I swear I am going to get kicked out my online mommy chat group one of these days. My mouth is too big.
And, I am probably not the best candidate for mommy groups and am, in fact, a pariah of mommy groups and sometimes I even wonder why I participate in them. See, I'm a mother, but it's just one hat among the many I wear. It's not something that preoccupies my time 100 percent because I also have obligations to my "kids" at school, my husband, my family, my friends, and myself. Perhaps my priorities aren't in the right places, especially this year when unfortunately even unknowingly I will probably put my school kids before my real kids at times as I get used to teaching this age group, but who says where our priorities should be? And, I guess mommy groups (duh, the whole reason for a mommy group is to talk about mommy stuff!) put the priority on being a mother. I think that I refused long ago, unconsciously, to allow my sole identity to be 'a mother'. It's a big part of me, but I don't want the emphasis to be on that because if not, I would personally go crazy and not love my kids as much as I do by learning to separate my roles.
So, the whole debate came when someone started a thread on leaving your kids in the car. The example was extreme, 2 hours leaving a child alone in the car and of course I would disagree with that type of behavior for many reasons I won't get into here.

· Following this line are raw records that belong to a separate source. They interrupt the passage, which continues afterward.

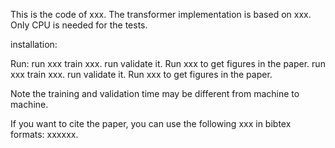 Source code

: This is the code of xxx.
The transformer implementation is based on xxx.
Only CPU is needed for the tests.

installation:

Run: 
run xxx train xxx. run validate it. Run xxx to get figures in the paper.
run xxx train xxx. run validate it. Run xxx to get figures in the paper.

Note the training and validation time may be different from machine to machine.

If you want to cite the paper, you can use the following xxx in bibtex formats:
xxxxxx.
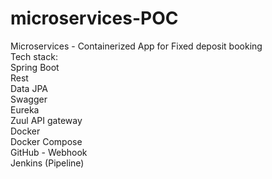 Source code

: # microservices-POC

Microservices - Containerized App for Fixed deposit booking<br>
Tech stack:<br>
Spring Boot<br>
Rest<br>
Data JPA<br>
Swagger<br>
Eureka<br>
Zuul API gateway<br>
Docker<br>
Docker Compose<br>
GitHub - Webhook<br>
Jenkins (Pipeline)
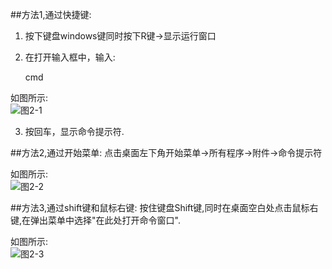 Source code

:##方法1,通过快捷键:   

1. 按下键盘windows键同时按下R键->显示运行窗口
2. 在打开输入框中，输入:

	cmd

如图所示:   
![图2-1](../../img/windows/basic/2-1.png)   

3. 按回车，显示命令提示符.   

##方法2,通过开始菜单:
点击桌面左下角开始菜单->所有程序->附件->命令提示符

如图所示:   
![图2-2](../../img/windows/basic/2-2.png)   

##方法3,通过shift键和鼠标右键:
按住键盘Shift键,同时在桌面空白处点击鼠标右键,在弹出菜单中选择"在此处打开命令窗口".

如图所示:   
![图2-3](../../img/windows/basic/2-3.png)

I didn't think anything of it until someone else wrote a comment on seeing a lady leave their crying baby in the car the other day and wanting to find the police to report the lady.
Well, if the police should be called for that, then the damn social services should be called on me! Seriously, I overreacted, but I actually felt for that lady! She is probably the best mom out there and someone would think of calling the authorities on her just because she might just be running up to get her son from piano practice or across the street to get a baguette? I know this probably wasn't the exact circumstance and I wasn't there so I can't judge from a distance, but how many times have I left the kids in the car to run back up home to get something? I just thought it was a normal practice.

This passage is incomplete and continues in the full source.